Shield AI has unveiled its new X-BAT, an autonomous, AI-piloted, Vertical Take Off and Landing (VTOL) fighter jet designed for expeditionary and maritime operations in contested environments. It uses a compact launcher to take off and recover vertically but still has a 2,000nm operational range, the company claims.

X-BAT has a 50,000ft ceiling, 39ft (11.9m) wingspan, a greater than 4g manoeuvre limitation and requires 40ft x 14 ft x 6ft (12.2m x 4.3m x 1.83m) of deck space, though it can be stored with wings folded in a smaller space.

At the core of X-BAT is Shield AI’s Hivemind AI-enabled autonomy software designed to fly platforms in communications-denied, degraded, and limited environments, the company says. Hivemind enables X-BAT to autonomously penetrate contested battlespace, dynamically team with manned aircraft, and execute collaborative tactics without constant communications. This autonomy allows X-BAT to function as a drone wingman or as a standalone asset.

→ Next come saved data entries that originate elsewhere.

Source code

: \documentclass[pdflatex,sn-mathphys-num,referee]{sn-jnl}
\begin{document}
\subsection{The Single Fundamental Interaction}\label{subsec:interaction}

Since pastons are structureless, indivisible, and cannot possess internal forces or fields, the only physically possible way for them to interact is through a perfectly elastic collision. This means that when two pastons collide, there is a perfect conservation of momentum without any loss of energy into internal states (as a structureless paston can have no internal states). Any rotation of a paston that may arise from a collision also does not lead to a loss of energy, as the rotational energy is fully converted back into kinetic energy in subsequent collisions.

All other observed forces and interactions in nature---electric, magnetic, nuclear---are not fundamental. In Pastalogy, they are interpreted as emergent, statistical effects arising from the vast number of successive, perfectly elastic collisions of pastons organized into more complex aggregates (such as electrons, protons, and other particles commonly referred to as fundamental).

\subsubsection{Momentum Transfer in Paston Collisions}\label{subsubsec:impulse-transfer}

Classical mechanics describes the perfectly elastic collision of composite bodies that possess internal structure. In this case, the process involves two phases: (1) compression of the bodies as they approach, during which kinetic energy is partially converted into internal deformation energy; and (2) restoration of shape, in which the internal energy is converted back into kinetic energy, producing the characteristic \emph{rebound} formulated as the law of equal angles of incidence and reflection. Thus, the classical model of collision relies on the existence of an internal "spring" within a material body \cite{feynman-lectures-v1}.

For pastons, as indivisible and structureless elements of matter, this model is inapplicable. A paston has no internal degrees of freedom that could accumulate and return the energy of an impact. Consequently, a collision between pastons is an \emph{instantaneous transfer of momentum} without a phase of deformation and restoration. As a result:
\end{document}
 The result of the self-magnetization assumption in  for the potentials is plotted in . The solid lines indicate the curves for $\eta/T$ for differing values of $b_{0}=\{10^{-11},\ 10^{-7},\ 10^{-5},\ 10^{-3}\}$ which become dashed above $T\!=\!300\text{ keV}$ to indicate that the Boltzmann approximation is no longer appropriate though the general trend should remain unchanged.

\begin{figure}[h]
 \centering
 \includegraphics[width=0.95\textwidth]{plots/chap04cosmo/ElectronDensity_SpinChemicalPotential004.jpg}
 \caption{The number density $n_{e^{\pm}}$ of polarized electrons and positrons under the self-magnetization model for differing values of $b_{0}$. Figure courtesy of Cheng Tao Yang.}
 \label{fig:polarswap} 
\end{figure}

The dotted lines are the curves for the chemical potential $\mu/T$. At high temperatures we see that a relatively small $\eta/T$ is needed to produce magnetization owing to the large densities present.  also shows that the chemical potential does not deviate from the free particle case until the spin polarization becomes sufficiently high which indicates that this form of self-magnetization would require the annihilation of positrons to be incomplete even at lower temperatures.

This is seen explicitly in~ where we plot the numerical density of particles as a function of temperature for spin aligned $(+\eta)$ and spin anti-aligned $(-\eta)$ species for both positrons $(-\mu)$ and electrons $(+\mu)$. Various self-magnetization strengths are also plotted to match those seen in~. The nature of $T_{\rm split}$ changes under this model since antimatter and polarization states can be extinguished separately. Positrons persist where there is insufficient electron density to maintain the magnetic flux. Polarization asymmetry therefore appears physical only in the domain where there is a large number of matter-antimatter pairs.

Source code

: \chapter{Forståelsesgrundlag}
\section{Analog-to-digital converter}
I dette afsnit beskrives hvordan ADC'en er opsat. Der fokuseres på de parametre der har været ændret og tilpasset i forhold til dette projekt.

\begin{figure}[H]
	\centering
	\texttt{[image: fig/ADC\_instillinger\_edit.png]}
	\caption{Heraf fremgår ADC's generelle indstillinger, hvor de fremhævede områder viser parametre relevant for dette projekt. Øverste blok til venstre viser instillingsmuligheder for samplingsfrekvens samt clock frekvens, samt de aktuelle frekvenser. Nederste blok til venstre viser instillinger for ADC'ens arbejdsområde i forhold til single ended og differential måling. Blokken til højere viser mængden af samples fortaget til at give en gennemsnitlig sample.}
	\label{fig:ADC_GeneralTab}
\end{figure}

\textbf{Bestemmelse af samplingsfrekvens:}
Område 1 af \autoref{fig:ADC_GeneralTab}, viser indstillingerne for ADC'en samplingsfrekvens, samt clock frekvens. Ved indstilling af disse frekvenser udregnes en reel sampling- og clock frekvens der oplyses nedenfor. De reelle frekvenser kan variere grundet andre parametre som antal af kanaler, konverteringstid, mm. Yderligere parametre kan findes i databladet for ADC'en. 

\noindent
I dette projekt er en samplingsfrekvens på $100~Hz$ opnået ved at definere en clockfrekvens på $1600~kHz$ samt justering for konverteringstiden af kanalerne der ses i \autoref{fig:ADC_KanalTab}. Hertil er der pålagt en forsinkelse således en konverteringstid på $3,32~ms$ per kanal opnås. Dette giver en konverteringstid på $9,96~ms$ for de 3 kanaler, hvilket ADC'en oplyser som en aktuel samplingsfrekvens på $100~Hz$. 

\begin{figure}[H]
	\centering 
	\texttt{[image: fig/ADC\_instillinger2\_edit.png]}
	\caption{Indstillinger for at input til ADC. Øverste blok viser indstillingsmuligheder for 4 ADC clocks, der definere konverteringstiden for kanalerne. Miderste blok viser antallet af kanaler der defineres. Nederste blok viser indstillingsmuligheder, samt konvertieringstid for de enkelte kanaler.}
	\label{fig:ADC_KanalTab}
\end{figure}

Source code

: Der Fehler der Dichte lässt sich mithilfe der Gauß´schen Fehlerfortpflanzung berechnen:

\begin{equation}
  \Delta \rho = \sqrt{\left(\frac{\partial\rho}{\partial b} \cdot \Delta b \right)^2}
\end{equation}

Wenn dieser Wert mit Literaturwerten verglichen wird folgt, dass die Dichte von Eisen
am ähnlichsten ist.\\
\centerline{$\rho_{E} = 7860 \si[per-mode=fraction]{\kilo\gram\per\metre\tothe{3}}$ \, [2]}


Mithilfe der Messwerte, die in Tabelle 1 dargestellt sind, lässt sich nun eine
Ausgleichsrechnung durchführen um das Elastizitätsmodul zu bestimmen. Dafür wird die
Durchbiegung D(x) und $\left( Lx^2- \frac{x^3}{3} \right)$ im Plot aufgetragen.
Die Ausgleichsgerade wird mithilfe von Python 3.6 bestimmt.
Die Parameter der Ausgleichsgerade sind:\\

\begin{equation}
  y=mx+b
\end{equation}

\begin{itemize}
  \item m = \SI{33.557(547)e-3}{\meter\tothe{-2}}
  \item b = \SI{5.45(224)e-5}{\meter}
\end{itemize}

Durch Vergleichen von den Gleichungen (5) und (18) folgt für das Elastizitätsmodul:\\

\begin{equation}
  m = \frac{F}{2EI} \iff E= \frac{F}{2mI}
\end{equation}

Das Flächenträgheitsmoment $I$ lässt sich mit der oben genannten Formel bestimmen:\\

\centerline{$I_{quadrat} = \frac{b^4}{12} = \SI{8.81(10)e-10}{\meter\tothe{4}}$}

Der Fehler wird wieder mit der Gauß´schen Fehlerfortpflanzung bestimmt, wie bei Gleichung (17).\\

Hivemind had flown successfully on six aircraft by mid-2024 — three classes of quadcopters, the MQ-35A V-BAT, the Kratos Tactical Firejet and the F-16 fighter, in fully autonomous air combat training.

“Airpower without runways is the holy grail of deterrence,” said Brandon Tseng, Shield AI’s co-founder and president. “It gives our forces persistence, reach, and survivability, and it buys diplomacy another day.”

“X-BAT represents the next part of that plan, expanding US and allied warfighting capacity through a transformative, runway-independent aircraft,” he added

“X-BAT is a revolution in airpower because it combines four things – VTOL, range, multirole capability, and autonomy,” said Armor Harris, senior vice president of aircraft at Shield AI. “VTOL plus range solves survivability on the ground and dependency on tankers. Multirole provides critical flexibility as the threat evolves, because no plan survives first contact with the enemy. X-BAT’s ability to autonomously operate standalone or collaboratively allows it to project power when other assets aren’t around and simplifies kill chains.”

Together, these attributes translate into a combat aircraft purpose-built for distributed, high-end conflict, the company says. X-BAT’s design combines survivability, flexibility, and affordability in a way that provides unparalleled cost per effect to the joint force. It It employs Hivemind autonomy to operate in denied, degraded, and communications-limited conditions, collaborating as a digital wingman, and has open architecture: Hivemind’s platform-agnostic design integrates with current and future Air Force and Navy concepts, enabling scalable, distributed combat mass.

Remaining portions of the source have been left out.